Data for this task>

################

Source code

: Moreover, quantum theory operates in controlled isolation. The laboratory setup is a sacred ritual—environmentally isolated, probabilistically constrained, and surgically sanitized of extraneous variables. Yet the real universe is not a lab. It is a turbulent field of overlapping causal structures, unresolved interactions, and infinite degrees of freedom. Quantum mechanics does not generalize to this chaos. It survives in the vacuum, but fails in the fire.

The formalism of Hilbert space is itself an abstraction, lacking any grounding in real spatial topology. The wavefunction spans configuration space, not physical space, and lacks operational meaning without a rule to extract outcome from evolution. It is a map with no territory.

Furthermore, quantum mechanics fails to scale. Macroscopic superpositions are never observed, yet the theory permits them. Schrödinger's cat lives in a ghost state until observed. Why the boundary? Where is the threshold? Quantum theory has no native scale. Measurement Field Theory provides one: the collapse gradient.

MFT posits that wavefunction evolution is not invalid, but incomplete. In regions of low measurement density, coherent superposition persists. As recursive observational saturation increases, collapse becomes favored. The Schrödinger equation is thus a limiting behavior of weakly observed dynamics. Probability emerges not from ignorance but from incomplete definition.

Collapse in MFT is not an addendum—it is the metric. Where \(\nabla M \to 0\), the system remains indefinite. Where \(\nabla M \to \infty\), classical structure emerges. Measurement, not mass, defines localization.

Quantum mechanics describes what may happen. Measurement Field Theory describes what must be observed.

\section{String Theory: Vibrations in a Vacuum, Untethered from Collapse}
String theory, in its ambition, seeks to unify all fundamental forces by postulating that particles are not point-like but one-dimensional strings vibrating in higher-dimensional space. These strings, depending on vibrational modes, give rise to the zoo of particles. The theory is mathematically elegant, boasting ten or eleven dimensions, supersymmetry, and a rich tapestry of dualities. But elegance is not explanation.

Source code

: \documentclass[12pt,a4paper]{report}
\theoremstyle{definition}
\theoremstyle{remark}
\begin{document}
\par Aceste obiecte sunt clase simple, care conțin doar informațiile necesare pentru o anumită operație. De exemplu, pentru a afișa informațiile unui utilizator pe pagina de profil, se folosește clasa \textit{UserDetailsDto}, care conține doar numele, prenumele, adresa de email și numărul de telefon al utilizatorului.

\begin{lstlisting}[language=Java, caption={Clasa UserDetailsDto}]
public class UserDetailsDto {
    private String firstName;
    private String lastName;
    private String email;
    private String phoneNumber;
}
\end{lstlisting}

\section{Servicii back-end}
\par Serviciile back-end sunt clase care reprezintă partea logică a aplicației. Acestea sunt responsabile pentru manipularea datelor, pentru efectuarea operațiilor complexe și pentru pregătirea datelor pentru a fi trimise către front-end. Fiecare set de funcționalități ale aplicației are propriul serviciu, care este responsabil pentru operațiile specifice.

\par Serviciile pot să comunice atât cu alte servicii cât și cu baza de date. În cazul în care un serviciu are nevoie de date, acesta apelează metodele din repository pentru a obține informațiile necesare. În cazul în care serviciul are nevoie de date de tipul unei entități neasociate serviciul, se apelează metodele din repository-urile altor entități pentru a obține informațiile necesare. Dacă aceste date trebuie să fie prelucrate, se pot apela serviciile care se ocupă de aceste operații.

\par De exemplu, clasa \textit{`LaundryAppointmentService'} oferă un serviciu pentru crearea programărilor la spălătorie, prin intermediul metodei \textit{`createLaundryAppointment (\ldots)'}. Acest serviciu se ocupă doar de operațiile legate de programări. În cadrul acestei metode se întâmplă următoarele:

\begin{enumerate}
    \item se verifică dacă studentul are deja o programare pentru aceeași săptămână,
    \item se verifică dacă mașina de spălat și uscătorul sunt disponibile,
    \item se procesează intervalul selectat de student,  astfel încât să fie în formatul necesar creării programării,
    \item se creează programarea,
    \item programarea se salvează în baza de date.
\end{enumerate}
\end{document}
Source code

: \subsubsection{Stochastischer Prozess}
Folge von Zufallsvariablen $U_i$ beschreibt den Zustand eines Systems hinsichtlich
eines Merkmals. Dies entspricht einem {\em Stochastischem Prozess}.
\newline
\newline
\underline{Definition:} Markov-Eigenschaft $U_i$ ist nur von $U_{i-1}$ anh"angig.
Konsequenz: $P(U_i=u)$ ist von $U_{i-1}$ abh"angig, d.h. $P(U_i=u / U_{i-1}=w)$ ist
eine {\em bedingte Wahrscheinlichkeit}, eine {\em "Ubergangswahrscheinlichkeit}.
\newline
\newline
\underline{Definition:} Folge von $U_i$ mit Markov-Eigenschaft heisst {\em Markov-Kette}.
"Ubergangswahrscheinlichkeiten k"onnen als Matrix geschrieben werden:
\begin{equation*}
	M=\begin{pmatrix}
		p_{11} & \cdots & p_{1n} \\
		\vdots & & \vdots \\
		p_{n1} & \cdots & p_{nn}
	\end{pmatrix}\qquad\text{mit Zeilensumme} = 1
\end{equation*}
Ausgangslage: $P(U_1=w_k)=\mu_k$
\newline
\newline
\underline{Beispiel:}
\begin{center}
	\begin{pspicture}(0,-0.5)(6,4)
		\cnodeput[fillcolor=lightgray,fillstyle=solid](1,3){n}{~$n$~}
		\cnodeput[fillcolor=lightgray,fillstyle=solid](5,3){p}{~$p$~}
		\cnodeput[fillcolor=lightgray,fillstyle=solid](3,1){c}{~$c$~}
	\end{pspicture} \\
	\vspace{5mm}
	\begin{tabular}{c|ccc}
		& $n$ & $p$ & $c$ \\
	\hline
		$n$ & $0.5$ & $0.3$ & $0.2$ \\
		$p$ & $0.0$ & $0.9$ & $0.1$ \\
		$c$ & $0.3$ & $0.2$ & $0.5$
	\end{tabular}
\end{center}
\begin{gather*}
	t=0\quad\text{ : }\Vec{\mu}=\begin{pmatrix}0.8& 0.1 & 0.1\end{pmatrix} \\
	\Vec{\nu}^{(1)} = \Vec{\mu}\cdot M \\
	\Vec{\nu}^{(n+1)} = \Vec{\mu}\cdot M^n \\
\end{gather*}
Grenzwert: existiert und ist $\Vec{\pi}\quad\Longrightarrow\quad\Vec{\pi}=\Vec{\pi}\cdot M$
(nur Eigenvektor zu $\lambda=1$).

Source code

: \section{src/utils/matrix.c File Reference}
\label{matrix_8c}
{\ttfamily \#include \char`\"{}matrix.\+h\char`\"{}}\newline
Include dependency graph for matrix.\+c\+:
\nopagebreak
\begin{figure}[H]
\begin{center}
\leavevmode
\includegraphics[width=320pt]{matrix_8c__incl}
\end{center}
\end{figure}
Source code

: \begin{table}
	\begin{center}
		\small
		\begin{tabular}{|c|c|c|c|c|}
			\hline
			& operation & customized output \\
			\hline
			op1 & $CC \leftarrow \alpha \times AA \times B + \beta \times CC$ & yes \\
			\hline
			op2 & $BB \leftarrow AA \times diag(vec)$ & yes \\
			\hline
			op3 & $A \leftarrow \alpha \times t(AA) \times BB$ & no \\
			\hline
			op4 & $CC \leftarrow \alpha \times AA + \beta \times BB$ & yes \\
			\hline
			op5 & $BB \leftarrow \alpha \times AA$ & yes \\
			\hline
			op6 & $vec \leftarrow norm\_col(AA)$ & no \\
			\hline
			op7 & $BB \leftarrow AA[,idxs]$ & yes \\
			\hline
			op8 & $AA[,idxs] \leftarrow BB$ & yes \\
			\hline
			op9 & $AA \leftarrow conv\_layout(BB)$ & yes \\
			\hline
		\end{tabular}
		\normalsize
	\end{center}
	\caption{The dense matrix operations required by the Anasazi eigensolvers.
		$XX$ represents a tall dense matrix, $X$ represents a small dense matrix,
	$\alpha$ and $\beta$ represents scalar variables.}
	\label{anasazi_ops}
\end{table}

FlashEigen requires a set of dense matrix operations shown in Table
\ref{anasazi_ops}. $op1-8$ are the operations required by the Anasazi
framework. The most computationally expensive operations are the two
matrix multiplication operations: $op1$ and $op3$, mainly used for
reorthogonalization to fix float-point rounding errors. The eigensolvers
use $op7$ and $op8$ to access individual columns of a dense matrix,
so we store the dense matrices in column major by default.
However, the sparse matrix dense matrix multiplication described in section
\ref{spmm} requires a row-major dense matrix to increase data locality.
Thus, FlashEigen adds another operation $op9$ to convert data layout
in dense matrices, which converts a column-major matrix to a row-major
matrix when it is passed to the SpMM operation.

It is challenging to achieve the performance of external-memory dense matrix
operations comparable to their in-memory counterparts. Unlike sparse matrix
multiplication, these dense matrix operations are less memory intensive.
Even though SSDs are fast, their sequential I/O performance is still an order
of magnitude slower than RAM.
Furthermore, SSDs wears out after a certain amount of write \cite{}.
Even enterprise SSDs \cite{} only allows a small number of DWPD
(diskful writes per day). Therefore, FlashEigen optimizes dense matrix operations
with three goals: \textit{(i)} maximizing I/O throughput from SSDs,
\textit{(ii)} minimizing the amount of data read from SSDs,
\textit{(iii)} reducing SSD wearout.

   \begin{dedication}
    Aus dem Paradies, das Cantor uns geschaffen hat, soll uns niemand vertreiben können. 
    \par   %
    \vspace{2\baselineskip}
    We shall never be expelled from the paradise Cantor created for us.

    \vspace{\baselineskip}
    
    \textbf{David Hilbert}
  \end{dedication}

################

Task goal>
Everything from the first line above through the line that contains "The formalism of" should be duplicated exactly, please, and nothing beyond it.

Answer box>
Source code

: Moreover, quantum theory operates in controlled isolation. The laboratory setup is a sacred ritual—environmentally isolated, probabilistically constrained, and surgically sanitized of extraneous variables. Yet the real universe is not a lab. It is a turbulent field of overlapping causal structures, unresolved interactions, and infinite degrees of freedom. Quantum mechanics does not generalize to this chaos. It survives in the vacuum, but fails in the fire.

The formalism of Hilbert space is itself an abstraction, lacking any grounding in real spatial topology. The wavefunction spans configuration space, not physical space, and lacks operational meaning without a rule to extract outcome from evolution. It is a map with no territory.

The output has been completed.